Portugal Leads EU With 87 Percent Gas Reserves — But Refilling Europe's Tanks May Cost Double This Year
As European energy ministers scramble to prepare for another uncertain winter, Portugal finds itself in an enviable position: its natural gas storage facilities are 87.5 percent full, the highest level of any EU member state. Spain follows at...
As European energy ministers scramble to prepare for another uncertain winter, Portugal finds itself in an enviable position: its natural gas storage facilities are 87.5 percent full, the highest level of any EU member state. Spain follows at roughly 57 percent. The European average sits at a precarious 28 percent.
The numbers, compiled from the EU's Aggregated Gas Storage Inventory platform and analyzed by the Brussels-based think tank Bruegel, paint a stark picture of the continent's energy vulnerability — and of the enormous cost of fixing it before cold weather returns.
The Price of Preparedness
Since 2022, when Russia's invasion of Ukraine upended European gas markets, EU member states have been required to fill storage facilities to between 80 and 90 percent capacity before each winter. That target was met in previous years at manageable cost. This year will be different.

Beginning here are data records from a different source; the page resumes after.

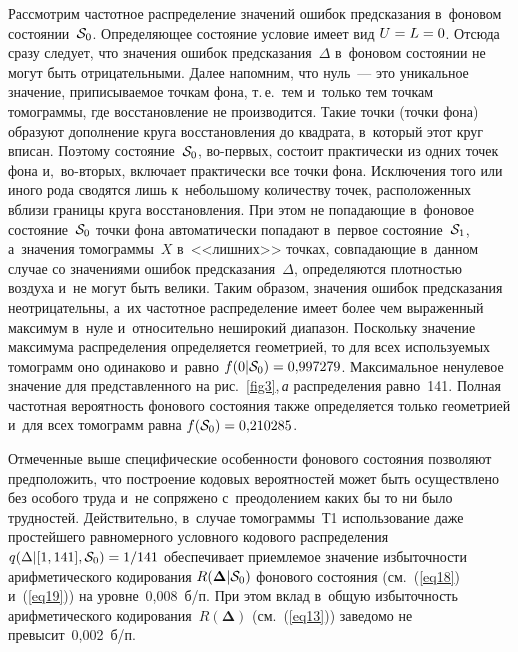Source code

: \begin{multicols}{2}
Рассмотрим частотное распределение значений ошибок предсказания в~фоновом 
состоянии~${\cal S}_0$. Определяющее состояние условие имеет вид $U\hm=L\hm=0$. 
Отсюда сразу следует, что значения ошибок предсказания~$\Delta$  в~фоновом 
состоянии не могут быть отрицательными. Далее напомним, что нуль~--- 
это уникальное значение, приписываемое точкам фона, т.\,е.\ 
тем и~только тем точкам томограммы, где вос\-ста\-нов\-ле\-ние не производится. 
Такие точки (точки фона) образуют дополнение круга восстановления до квадрата, 
в~который этот круг вписан. Поэтому состояние~${\cal S}_0$, во-пер\-вых, 
состоит практически из одних точек фона и,~во-вто\-рых, включает практически 
все точки фона. Исключения того или иного рода сводятся лишь к~небольшому 
количеству точек, расположенных вблизи границы круга восстановления. 
При этом не попадающие в~фоновое состояние~${\cal S}_0$ точки фона автоматически 
попадают в~первое состояние~${\cal S}_1$, а~значения томограммы~$X$ в~<<лишних>> 
точках, совпадающие в~данном случае со значениями ошибок предсказания~$\Delta$, 
определяются плот\-ностью воздуха и~не могут быть велики. Таким образом, значения 
ошибок предсказания неотрицательны, а~их частотное распределение имеет более 
чем выраженный максимум в~нуле и~относительно неширокий диапазон. Поскольку 
значение максимума распределения определяется геометрией, то для всех используемых 
томограмм оно одинаково и~равно $f(0|{\cal S}_0)\hm= 0{,}997279$. 
Максимальное ненулевое значение для представленного на рис.~\ref{fig3},\,\textit{а} 
распределения равно~141. Полная частотная вероятность фонового состояния также 
определяется только геометрией и~для всех томограмм равна $f({\cal S}_0)\hm= 
0{,}210285$.
{

}



Отмеченные выше специфические особенности фонового состояния 
позволяют предположить, что построение кодовых вероятностей может быть 
осуществлено без особого труда и~не сопряжено с~преодолением каких бы то 
ни было трудностей. Действительно, в~случае томограммы~Т1 использование 
даже простейшего равномерного условного кодового распределения 
$q(\Delta|[1,141],{\cal S}_0)\hm=1/141$ обеспечивает приемлемое значение 
избыточности арифметического кодирования $R(\boldsymbol{\Delta}|{\cal S}_0)$ 
фонового состояния (см.~(\ref{eq18}) и~(\ref{eq19})) на уровне~0,008~б/п. 
При этом вклад в~общую избыточность арифметического 
кодирования~$R(\boldsymbol{\Delta})$ (см.~(\ref{eq13})) заведомо не 
превысит~0,002~б/п.


\end{multicols}
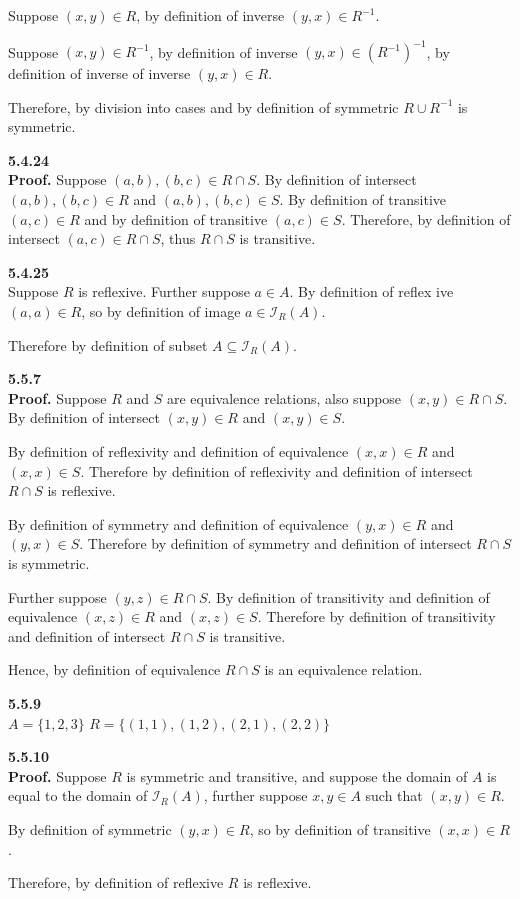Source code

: \documentclass[12pt]{article}
\newcommand{\image}[2]{\mathcal{I}_{#1}(#2)}
\begin{document}
    Suppose $(x, y)\in R$, by definition of inverse $(y, x)\in R^{-1}$.

    Suppose $(x, y)\in R^{-1}$, by definition of inverse $(y, x)\in(R^{-1})^{-1}$, by definition of inverse of
    inverse $(y, x)\in R$.

    Therefore, by division into cases and by definition of symmetric $R\cup R^{-1}$ is symmetric.

    \medskip
    \noindent
    \textbf{5.4.24}\\
    \textbf{Proof.} Suppose $(a, b),(b,c)\in R\cap S$.
    By definition of intersect $(a, b),(b,c)\in R$ and $(a, b),(b, c)\in S$.
    By definition of transitive $(a, c)\in R$ and by definition of transitive $(a, c)\in S$.
    Therefore, by definition of intersect $(a, c)\in R\cap S$, thus $R\cap S$ is transitive.

    \medskip
    \noindent
    \textbf{5.4.25}\\
    Suppose $R$ is reflexive.
    Further suppose $a\in A$.
    By definition of reflex ive $(a, a)\in R$, so by definition of image $a\in\image{R}{A}$.

    Therefore by definition of subset $A\subseteq\image{R}{A}$.

    \medskip
    \noindent
    \textbf{5.5.7}\\
    \textbf{Proof.} Suppose $R$ and $S$ are equivalence relations, also suppose $(x,y)\in R\cap S$.
    By definition of intersect $(x,y)\in R$ and $(x, y)\in S$.

    By definition of reflexivity and definition of equivalence $(x,x)\in R$ and $(x, x)\in S$.
    Therefore by definition of reflexivity and definition of intersect $R\cap S$ is reflexive.

    By definition of symmetry and definition of equivalence $(y,x)\in R$ and $(y,x)\in S$.
    Therefore by definition of symmetry and definition of intersect $R\cap S$ is symmetric.

    Further suppose $(y, z)\in R\cap S$.
    By definition of transitivity and definition of equivalence $(x, z)\in R$ and $(x, z)\in S$.
    Therefore by definition of transitivity and definition of intersect $R\cap S$ is transitive.

    Hence, by definition of equivalence $R\cap S$ is an equivalence relation.

    \medskip
    \noindent
    \textbf{5.5.9}\\
    $A=\{1, 2, 3\}$
    $R=\{(1, 1), (1, 2), (2, 1), (2, 2)\}$

    \medskip
    \noindent
    \textbf{5.5.10}\\
    \textbf{Proof.} Suppose $R$ is symmetric and transitive, and suppose the domain of $A$ is equal to the domain of
    $\image{R}{A}$, further suppose $x, y\in A$ such that $(x, y)\in R$.

    By definition of symmetric $(y,x)\in R$, so by definition of transitive $(x,x)\in R$.

    Therefore, by definition of reflexive $R$ is reflexive.
\end{document}
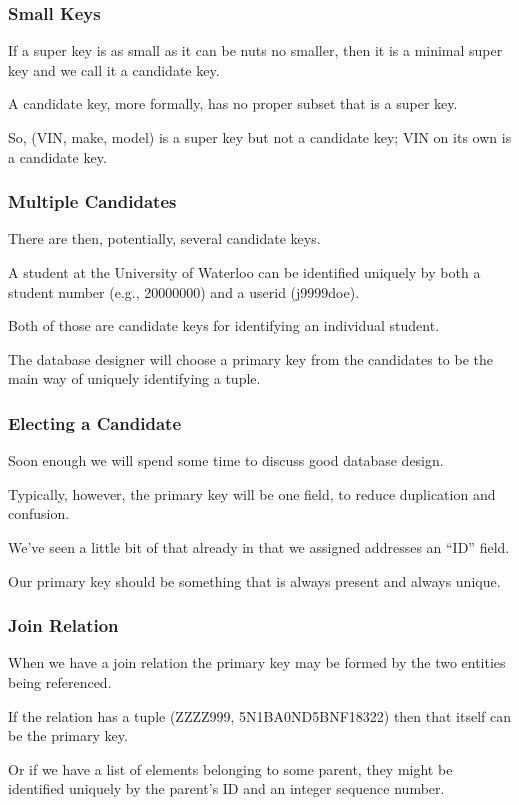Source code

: \begin{frame}
\frametitle{Small Keys}

If a super key is as small as it can be nuts no smaller, then it is a minimal super key and we call it a \alert{candidate key}. 

A candidate key, more formally, has no proper subset that is a super key. 

So, (VIN, make, model) is a super key but not a candidate key; VIN on its own is a candidate key.

\end{frame}



\begin{frame}
\frametitle{Multiple Candidates}

There are then, potentially, several candidate keys. 

A student at the University of Waterloo can be identified uniquely by both a student number (e.g., 20000000) and a userid (j9999doe). 

Both of those are candidate keys for identifying an individual student. 

The database designer will choose a \alert{primary key} from the candidates to be the main way of uniquely identifying a tuple. 


\end{frame}



\begin{frame}
\frametitle{Electing a Candidate}

Soon enough we will spend some time to discuss good database design. 

Typically, however, the primary key will be one field, to reduce duplication and confusion. 

We've seen a little bit of that already in that we assigned addresses an ``ID'' field. 

Our primary key should be something that is always present and always unique.

\end{frame}




\begin{frame}
\frametitle{Join Relation}

When we have a join relation the primary key may be formed by the two entities being referenced. 

If the relation has a tuple (ZZZZ999, 5N1BA0ND5BNF18322) then that itself can be the primary key. 

Or if we have a list of elements belonging to some parent, they might be identified uniquely by the parent's ID and an integer sequence number.

\end{frame}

Bruegel modeled three scenarios. In the most optimistic case, with gas priced at 45 euros per megawatt-hour, the EU would need approximately 26 billion euros to reach the 80 percent threshold — a 20 percent increase over last year. At 60 euros per MWh, the bill rises to 35 billion euros, a 55 percent jump. And at 75 euros per MWh — a level not far from current spot prices — the cost would reach 44 billion euros, nearly double the 2025 figure.
Context matters. In 2025, the average cost of stored gas was around 35 euros per MWh. The benchmark Dutch Title Transfer Facility contract surged 59 percent in March alone, closing at 47.51 euros on April 1, up from roughly 32 euros in late February. The Middle East conflict, rising demand from Asia, and lower-than-expected LNG deliveries are all pushing prices higher.
Why Portugal Stands Out
Portugal's strong storage position stems partly from geography and infrastructure. The Sines LNG terminal gives the country direct access to global liquefied natural gas markets, reducing dependence on pipeline gas from volatile eastern supply routes. Portugal was also an early mover in securing LNG contracts after the 2022 crisis, and its relatively modest absolute consumption means a smaller volume fills a larger share of capacity.
The country's 3.12 terawatt-hours of stored gas may seem modest compared to Italy's 88.9 TWh (at 43.7 percent of capacity), but in proportional terms Portugal is the best-prepared nation in the bloc. The Netherlands, Europe's former gas giant, sits at a dire 4.95 percent.
None of this means Portuguese consumers are insulated from price pressures. Natural gas prices flow through to electricity generation, industrial costs, and ultimately household bills. ERSE, the national energy regulator, has already proposed a 6.3 percent tariff increase effective October, and further adjustments are possible if wholesale prices remain elevated.
The Bigger Picture
The Bruegel researchers warn that "rapid restocking in the coming months could itself push prices higher," creating a self-reinforcing cycle. The EU's collective challenge is to rebuild reserves from 28 percent to above 80 percent in roughly seven months — an effort that requires both money and political coordination.
For Portugal, the immediate risk is less about running out of gas and more about the economic drag of elevated energy prices on a recovery that the Bank of Portugal has already downgraded. Inflation accelerated to 2.7 percent in March, driven largely by energy costs, and Portugal recorded the highest month-on-month price increase in the eurozone at 2.3 percent.
The country's gas tanks may be full, but the bill for keeping Europe warm next winter is one that every consumer will feel.